O problema é que, na era dos grandes monopólios, ele não apenas se tornou o ser humano mais rico de todos os tempos, mas tem conseguido se impor mesmo frente a outros monopolistas. Quando foi considerado “a personalidade do ano” pela revista estadunidense Time, a editora de política da revista, Molly Ball, atestou que “é difícil escapar da dominação de Elon Musk sobre tantas coisas na vida americana de hoje. Ele tem uma empresa de foguetes que está dominando completamente o ramo dos lançamentos espaciais. Ele tem uma empresa de automóveis que está dominando completamente o mercado de veículos elétricos. Ele tem 65 milhões de seguidores no Twitter, e ele gosta de fazer piadas estranhas e de detonar as pessoas, e às vezes com um único tuíte ele consegue controlar o mercado de ações ou o valor de várias criptomoedas diferentes. Então esse é um sujeito que se tornou onipresente em diversos setores”.

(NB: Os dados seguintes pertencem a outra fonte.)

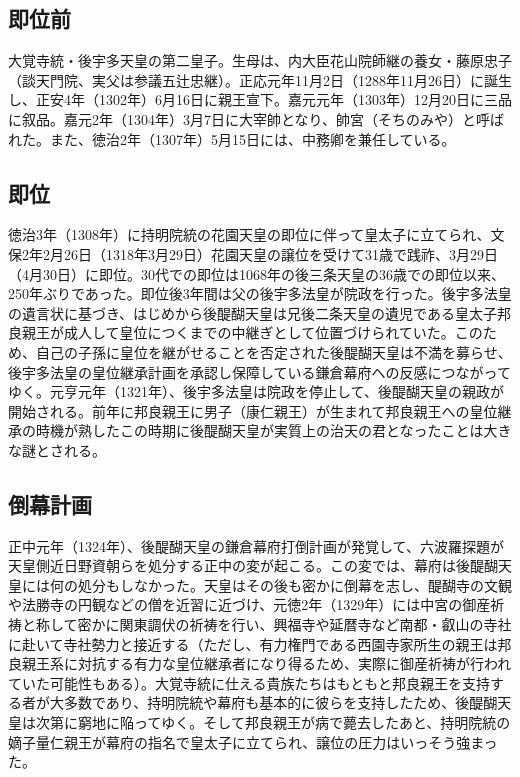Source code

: \documentclass[twocolumn]{jsarticle}
\begin{document}
\subsection{即位前}

大覚寺統・後宇多天皇の第二皇子。生母は、内大臣花山院師継の養女・藤原忠子（談天門院、実父は参議五辻忠継）。正応元年11月2日（1288年11月26日）に誕生し、正安4年（1302年）6月16日に親王宣下。嘉元元年（1303年）12月20日に三品に叙品。嘉元2年（1304年）3月7日に大宰帥となり、帥宮（そちのみや）と呼ばれた。また、徳治2年（1307年）5月15日には、中務卿を兼任している。

\subsection{即位}

徳治3年（1308年）に持明院統の花園天皇の即位に伴って皇太子に立てられ、文保2年2月26日（1318年3月29日）花園天皇の譲位を受けて31歳で践祚、3月29日（4月30日）に即位。30代での即位は1068年の後三条天皇の36歳での即位以来、250年ぶりであった。即位後3年間は父の後宇多法皇が院政を行った。後宇多法皇の遺言状に基づき、はじめから後醍醐天皇は兄後二条天皇の遺児である皇太子邦良親王が成人して皇位につくまでの中継ぎとして位置づけられていた。このため、自己の子孫に皇位を継がせることを否定された後醍醐天皇は不満を募らせ、後宇多法皇の皇位継承計画を承認し保障している鎌倉幕府への反感につながってゆく。元亨元年（1321年）、後宇多法皇は院政を停止して、後醍醐天皇の親政が開始される。前年に邦良親王に男子（康仁親王）が生まれて邦良親王への皇位継承の時機が熟したこの時期に後醍醐天皇が実質上の治天の君となったことは大きな謎とされる。

\subsection{倒幕計画}

正中元年（1324年）、後醍醐天皇の鎌倉幕府打倒計画が発覚して、六波羅探題が天皇側近日野資朝らを処分する正中の変が起こる。この変では、幕府は後醍醐天皇には何の処分もしなかった。天皇はその後も密かに倒幕を志し、醍醐寺の文観や法勝寺の円観などの僧を近習に近づけ、元徳2年（1329年）には中宮の御産祈祷と称して密かに関東調伏の祈祷を行い、興福寺や延暦寺など南都・叡山の寺社に赴いて寺社勢力と接近する（ただし、有力権門である西園寺家所生の親王は邦良親王系に対抗する有力な皇位継承者になり得るため、実際に御産祈祷が行われていた可能性もある）。大覚寺統に仕える貴族たちはもともと邦良親王を支持する者が大多数であり、持明院統や幕府も基本的に彼らを支持したため、後醍醐天皇は次第に窮地に陥ってゆく。そして邦良親王が病で薨去したあと、持明院統の嫡子量仁親王が幕府の指名で皇太子に立てられ、譲位の圧力はいっそう強まった。
\end{document}
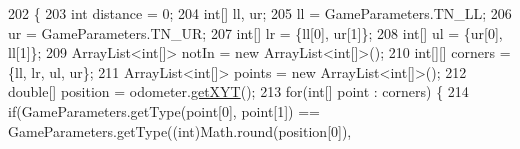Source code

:\begin{DoxyCode}
202                                                  \{
203     \textcolor{keywordtype}{int} distance = 0;
204     \textcolor{keywordtype}{int}[] ll, ur;
205     ll = GameParameters.TN\_LL;
206     ur = GameParameters.TN\_UR;
207     \textcolor{keywordtype}{int}[] lr = \{ll[0], ur[1]\};
208     \textcolor{keywordtype}{int}[] ul = \{ur[0], ll[1]\};
209     ArrayList<int[]> notIn = \textcolor{keyword}{new} ArrayList<int[]>();
210     \textcolor{keywordtype}{int}[][] corners = \{ll, lr, ul, ur\};
211     ArrayList<int[]> points = \textcolor{keyword}{new} ArrayList<int[]>();
212     \textcolor{keywordtype}{double}[] position = odometer.\hyperlink{classca_1_1mcgill_1_1ecse211_1_1odometer_1_1_odometer_data_a8f40f0264c68f0cbed4fff1723ae7863}{getXYT}();
213     \textcolor{keywordflow}{for}(\textcolor{keywordtype}{int}[] point : corners) \{
214       \textcolor{keywordflow}{if}(GameParameters.getType(point[0], point[1]) == GameParameters.getType((\textcolor{keywordtype}{int})Math.round(position[0]),
       

\end{DoxyCode}
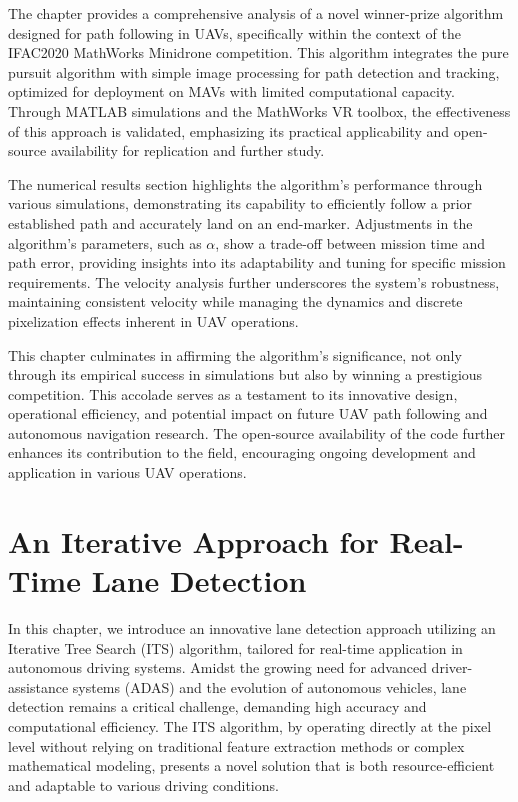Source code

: The chapter provides a comprehensive analysis of a novel winner-prize algorithm designed for path following in UAVs, specifically within the context of the IFAC2020 MathWorks Minidrone competition. This algorithm integrates the pure pursuit algorithm with simple image processing for path detection and tracking, optimized for deployment on MAVs with limited computational capacity. Through MATLAB simulations and the MathWorks VR toolbox, the effectiveness of this approach is validated, emphasizing its practical applicability and open-source availability for replication and further study.

The numerical results section highlights the algorithm's performance through various simulations, demonstrating its capability to efficiently follow a prior established path and accurately land on an end-marker. Adjustments in the algorithm's parameters, such as $\alpha$, show a trade-off between mission time and path error, providing insights into its adaptability and tuning for specific mission requirements. The velocity analysis further underscores the system's robustness, maintaining consistent velocity while managing the dynamics and discrete pixelization effects inherent in UAV operations.

This chapter culminates in affirming the algorithm's significance, not only through its empirical success in simulations but also by winning a prestigious competition. This accolade serves as a testament to its innovative design, operational efficiency, and potential impact on future UAV path following and autonomous navigation research. The open-source availability of the code further enhances its contribution to the field, encouraging ongoing development and application in various UAV operations.




\chapter{An Iterative Approach for Real-Time Lane Detection}
\label{Chapter:2}


In this chapter, we introduce an innovative lane detection approach utilizing an Iterative Tree Search (ITS) algorithm, tailored for real-time application in autonomous driving systems. Amidst the growing need for advanced driver-assistance systems (ADAS) and the evolution of autonomous vehicles, lane detection remains a critical challenge, demanding high accuracy and computational efficiency. The ITS algorithm, by operating directly at the pixel level without relying on traditional feature extraction methods or complex mathematical modeling, presents a novel solution that is both resource-efficient and adaptable to various driving conditions.


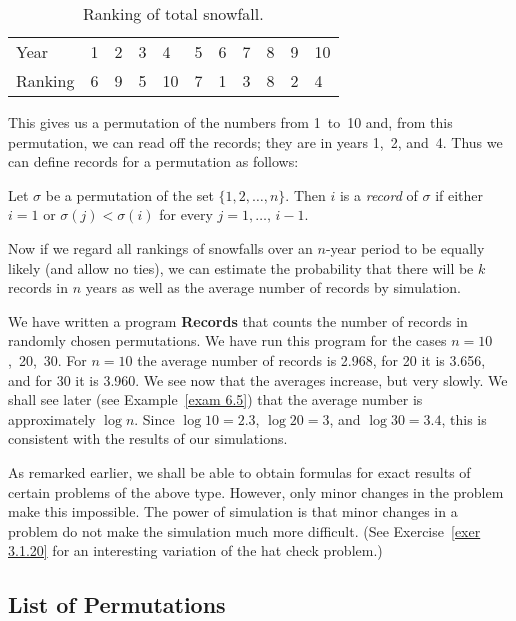 \begin{table}
\centering
\begin{tabular}{lllllllllll}  Year & 1 & 2 & 3 & 4 & 5 & 6 & 7 & 8 & 9 & 10 \\ 
	Ranking & 6 & 9 & 5 & 10 & 7 & 1 & 3 & 8 & 2 & 4
\end{tabular}
\caption{Ranking of total snowfall.}
\label{table 3.5}
\end{table}

This gives us a permutation of the numbers from 1~to~10 and, from this permutation, we
can read off the records; they are in years 1,~2, and~4.  Thus we can define records
for a permutation as follows:

\begin{definition}\label{def 3.3} Let $\sigma$ be a permutation of the set $\{1, 2, \ldots, n\}$.  
Then $i$ is a {\em record} of $\sigma$ if either $i = 1$ or $\sigma(j) < \sigma(i)$ for
every $j = 1,\ldots,\,i - 1$.
\end{definition}

Now if we regard all rankings of snowfalls over an $n$-year period to be equally
likely (and allow no ties), we can estimate the probability that there will be $k$
records in $n$ years as well as the average number of records by simulation.
\par
We have written a program {\bf Records} that
counts the number of records in randomly chosen permutations.  We have run this program 
for the cases $n = 10$,~20,~30. For $n = 10$ the average number of records is 2.968, 
for 20 it is 3.656, and for 30 it is 3.960. We see now that the averages increase, 
but very slowly.  We shall see later (see Example~\ref{exam 6.5}) that the average 
number is approximately $\log n$.  Since
$\log 10 = 2.3$,
$\log 20 = 3$, and
$\log 30 = 3.4$, this is consistent with the results of our simulations.
\par
As remarked earlier, we shall be able to obtain formulas for exact results of certain
problems of the above type.  However, only minor changes in the problem make this
impossible.  The power of simulation is that minor changes in a problem do not make
the simulation much more difficult.  (See Exercise~\ref{exer 3.1.20} for an interesting
variation of the hat check problem.)

\subsection*{List of Permutations}

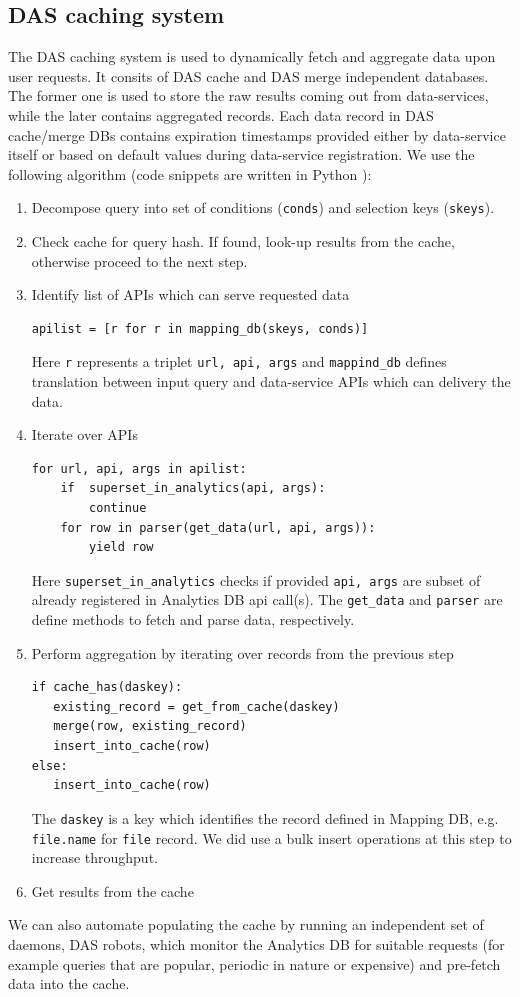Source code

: \documentclass[1p,times]{elsarticle}
\begin{document}
\subsection{DAS caching system}
The DAS caching system is used to dynamically fetch
and aggregate data upon user requests. It consits of
DAS cache and DAS merge independent databases. The former one is used to store
the raw results coming out from data-services, while the later contains aggregated
records. Each data record in DAS cache/merge DBs contains expiration timestamps 
provided either by data-service itself or based on default values during 
data-service registration.
We use the following algorithm (code snippets are written in Python \cite{Python}):
\begin{enumerate}[1.]
\item Decompose query into set of conditions (\verb+conds+) 
and selection keys (\verb+skeys+).
\item Check cache for query hash. If found, look-up results from the cache,
otherwise proceed to the next step.
\item Identify list of APIs which can serve requested data
\begin{verbatim}
apilist = [r for r in mapping_db(skeys, conds)]
\end{verbatim}
Here \verb+r+ represents a triplet \verb+url, api, args+ and 
\verb+mappind_db+ defines translation between input query and data-service
APIs which can delivery the data.
\item Iterate over APIs
\begin{verbatim}
for url, api, args in apilist:
    if  superset_in_analytics(api, args):
        continue
    for row in parser(get_data(url, api, args)):
        yield row
\end{verbatim}
Here \verb+superset_in_analytics+ checks if provided \verb+api, args+
are subset of already registered in Analytics DB api call(s). The 
\verb+get_data+ and \verb+parser+ are define methods to fetch and parse
data, respectively.
\item Perform aggregation by iterating over records from the previous step
\begin{verbatim}
if cache_has(daskey):
   existing_record = get_from_cache(daskey)
   merge(row, existing_record)
   insert_into_cache(row)
else:
   insert_into_cache(row)
\end{verbatim}
The \verb+daskey+
is a key which identifies the record defined in Mapping DB, e.g. \verb+file.name+
for \verb+file+ record.
We did use a bulk insert operations at this step to increase throughput. 
\item Get results from the cache
\end{enumerate}
We can also automate populating the cache by running an 
independent set of daemons, DAS robots, which monitor the 
Analytics DB for suitable requests (for example queries that are 
popular, periodic in nature or expensive) and pre-fetch data into the cache. 
\end{document}
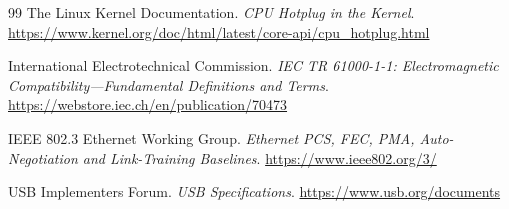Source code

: \begin{thebibliography}{99}
The Linux Kernel Documentation.
\emph{CPU Hotplug in the Kernel}.
\url{https://www.kernel.org/doc/html/latest/core-api/cpu_hotplug.html}

International Electrotechnical Commission.
\emph{IEC TR 61000-1-1: Electromagnetic Compatibility---Fundamental Definitions and Terms}.
\url{https://webstore.iec.ch/en/publication/70473}

IEEE 802.3 Ethernet Working Group.
\emph{Ethernet PCS, FEC, PMA, Auto-Negotiation and Link-Training Baselines}.
\url{https://www.ieee802.org/3/}

USB Implementers Forum.
\emph{USB Specifications}.
\url{https://www.usb.org/documents}

\end{thebibliography}
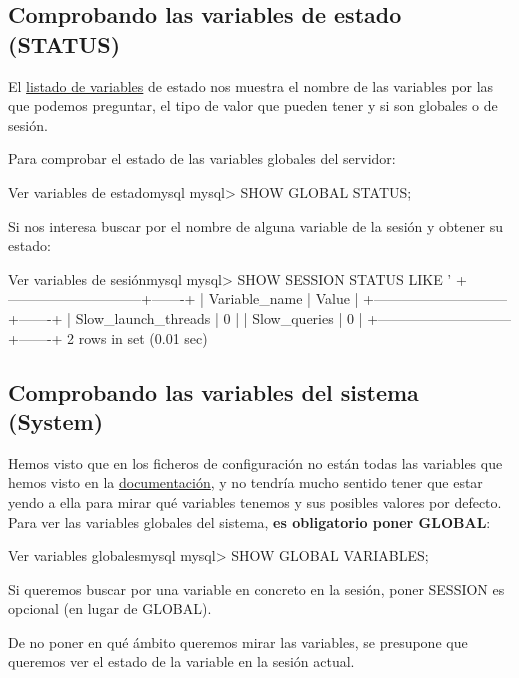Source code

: \subsection{Comprobando las variables de estado (STATUS)}
El \href{https://dev.mysql.com/doc/refman/8.0/en/server-status-variable-reference.html}{listado de variables} de estado nos muestra el nombre de las variables por las que podemos preguntar, el tipo de valor que pueden tener y si son globales o de sesión.

Para comprobar el estado de las variables globales del servidor:

\begin{mycode}{Ver variables de estado}{mysql}{}
mysql> SHOW GLOBAL STATUS;
\end{mycode}

Si nos interesa buscar por el nombre de alguna variable de la sesión y obtener su estado:

\begin{mycode}{Ver variables de sesión}{mysql}{}
mysql> SHOW SESSION STATUS LIKE '%
+-----------------------------+-------+
| Variable_name               | Value |
+-----------------------------+-------+
| Slow_launch_threads         | 0     |
| Slow_queries                | 0     |
+-----------------------------+-------+
2 rows in set (0.01 sec)
\end{mycode}

\subsection{Comprobando las variables del sistema (System)}
Hemos visto que en los ficheros de configuración no están todas las variables que hemos visto en la \href{https://dev.mysql.com/doc/refman/8.0/en/server-option-variable-reference.html}{documentación}, y no tendría mucho sentido tener que estar yendo a ella para mirar qué variables tenemos y sus posibles valores por defecto. Para ver las variables globales del sistema, \textbf{es obligatorio poner GLOBAL}:

\begin{mycode}{Ver variables globales}{mysql}{}
mysql> SHOW GLOBAL VARIABLES;
\end{mycode}

Si queremos buscar por una variable en concreto en la sesión, poner SESSION es opcional (en lugar de GLOBAL).

De no poner en qué ámbito queremos mirar las variables, se presupone que queremos ver el estado de la variable en la sesión actual.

Já apontamos antes n’O Partisano que, por sua personalidade e por sua prática empresarial, Elon é um verdadeiro convite ao ódio de classe. Como no caso da Bolívia, sempre que pode, ele esmaga, persegue e oprime trabalhadores, organizações ou mesmo nações periféricas, ostentando sempre o tipo de comportamento e opinião mais abertamente elitista.
Basta lembrar de quando tentou impedir os operários de sua fábrica de se sindicalizarem no ano passado, de quando forçou o retorno dos mesmos ao trabalho presencial durante a pandemia de Covid-19, contagiando centenas deles, ou de quando anunciou que havia adquirido imóveis em bunkers subterrâneos de luxo destinados a abrigar a ricos em caso de alguma hecatombe ambiental ou nuclear. O homem de fato faz questão de ser o inimigo número um da classe trabalhadora global. Enfim, ele parece ter conseguido.
Além da falsa “liberdade de expressão”: por redes de código aberto e com controle popular
No caso dessa nova investida do magnata com o Twitter, há duas frentes de combate delineadas diante da esquerda. No campo institucional, buscar frear a compra e o fechamento do capital da empresa, pugnar pela regulamentação das redes sociais, pela abertura de seus algoritmos e por uma maior transparência nos mecanismos de controle de conteúdo. É uma alternativa parcial, submissa ao próprio imperialismo e de pouco alcance de longo prazo, mas pode ser o possível por agora.
No campo de construção de um poder popular global, deve-se buscar impulsionar socialmente redes que já funcionam de modo mais democrático por possuírem código aberto. Iniciativas como o Mastodon são excelentes, mas ainda são guetos com pouquíssimos usuários. Há um longo percurso ainda para torná-las atraentes e viáveis para um público maior – além de efetivamente auditáveis, de modo a permitir mecanismos transparentes de controle popular sobre o que ali ocorre. É uma tarefa de longo prazo e mais difícil, e vale lembrar que nem mesmo os neoconservadores ou tradicionalistas banidos do Twitter, entupidos de dinheiro e apoio internacional, conseguiram até aqui alavancar redes alternativas como o Parler.
Uma coisa é certa: de nada adianta pedir compaixão a Elon Musk ou democracia a uma empresa privada de capital fechado. Trata-se afinal de uma luta política em que ele se coloca como o principal adversário.